*Description of the task*
When you reach the line that has "## User Scenarios & Testing *(mandatory)*" in the material below, reproduce it and each line after it exactly, through the last one.

___ Extracted information

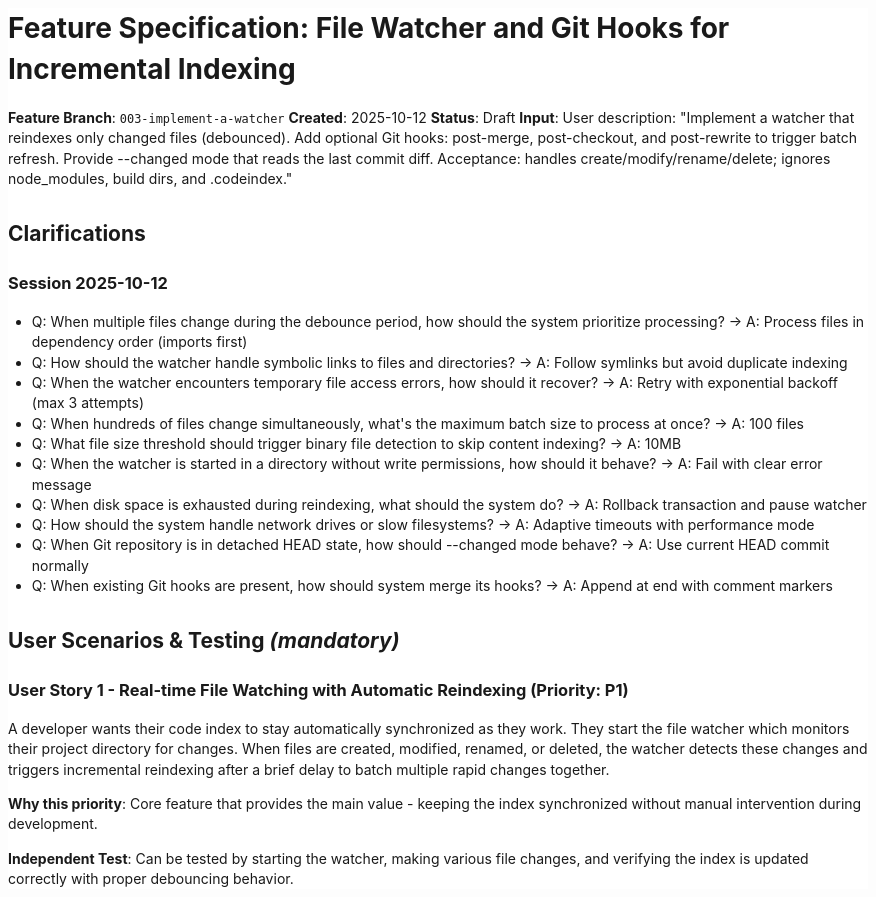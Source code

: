 # Feature Specification: File Watcher and Git Hooks for Incremental Indexing

**Feature Branch**: `003-implement-a-watcher`
**Created**: 2025-10-12
**Status**: Draft
**Input**: User description: "Implement a watcher that reindexes only changed files (debounced). Add optional Git hooks: post-merge, post-checkout, and post-rewrite to trigger batch refresh. Provide --changed mode that reads the last commit diff. Acceptance: handles create/modify/rename/delete; ignores node_modules, build dirs, and .codeindex."

## Clarifications

### Session 2025-10-12

- Q: When multiple files change during the debounce period, how should the system prioritize processing? → A: Process files in dependency order (imports first)
- Q: How should the watcher handle symbolic links to files and directories? → A: Follow symlinks but avoid duplicate indexing
- Q: When the watcher encounters temporary file access errors, how should it recover? → A: Retry with exponential backoff (max 3 attempts)
- Q: When hundreds of files change simultaneously, what's the maximum batch size to process at once? → A: 100 files
- Q: What file size threshold should trigger binary file detection to skip content indexing? → A: 10MB
- Q: When the watcher is started in a directory without write permissions, how should it behave? → A: Fail with clear error message
- Q: When disk space is exhausted during reindexing, what should the system do? → A: Rollback transaction and pause watcher
- Q: How should the system handle network drives or slow filesystems? → A: Adaptive timeouts with performance mode
- Q: When Git repository is in detached HEAD state, how should --changed mode behave? → A: Use current HEAD commit normally
- Q: When existing Git hooks are present, how should system merge its hooks? → A: Append at end with comment markers

## User Scenarios & Testing *(mandatory)*

### User Story 1 - Real-time File Watching with Automatic Reindexing (Priority: P1)

A developer wants their code index to stay automatically synchronized as they work. They start the file watcher which monitors their project directory for changes. When files are created, modified, renamed, or deleted, the watcher detects these changes and triggers incremental reindexing after a brief delay to batch multiple rapid changes together.

**Why this priority**: Core feature that provides the main value - keeping the index synchronized without manual intervention during development.

**Independent Test**: Can be tested by starting the watcher, making various file changes, and verifying the index is updated correctly with proper debouncing behavior.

______

*Result of the exercise*
## User Scenarios & Testing *(mandatory)*

### User Story 1 - Real-time File Watching with Automatic Reindexing (Priority: P1)

A developer wants their code index to stay automatically synchronized as they work. They start the file watcher which monitors their project directory for changes. When files are created, modified, renamed, or deleted, the watcher detects these changes and triggers incremental reindexing after a brief delay to batch multiple rapid changes together.

**Why this priority**: Core feature that provides the main value - keeping the index synchronized without manual intervention during development.

**Independent Test**: Can be tested by starting the watcher, making various file changes, and verifying the index is updated correctly with proper debouncing behavior.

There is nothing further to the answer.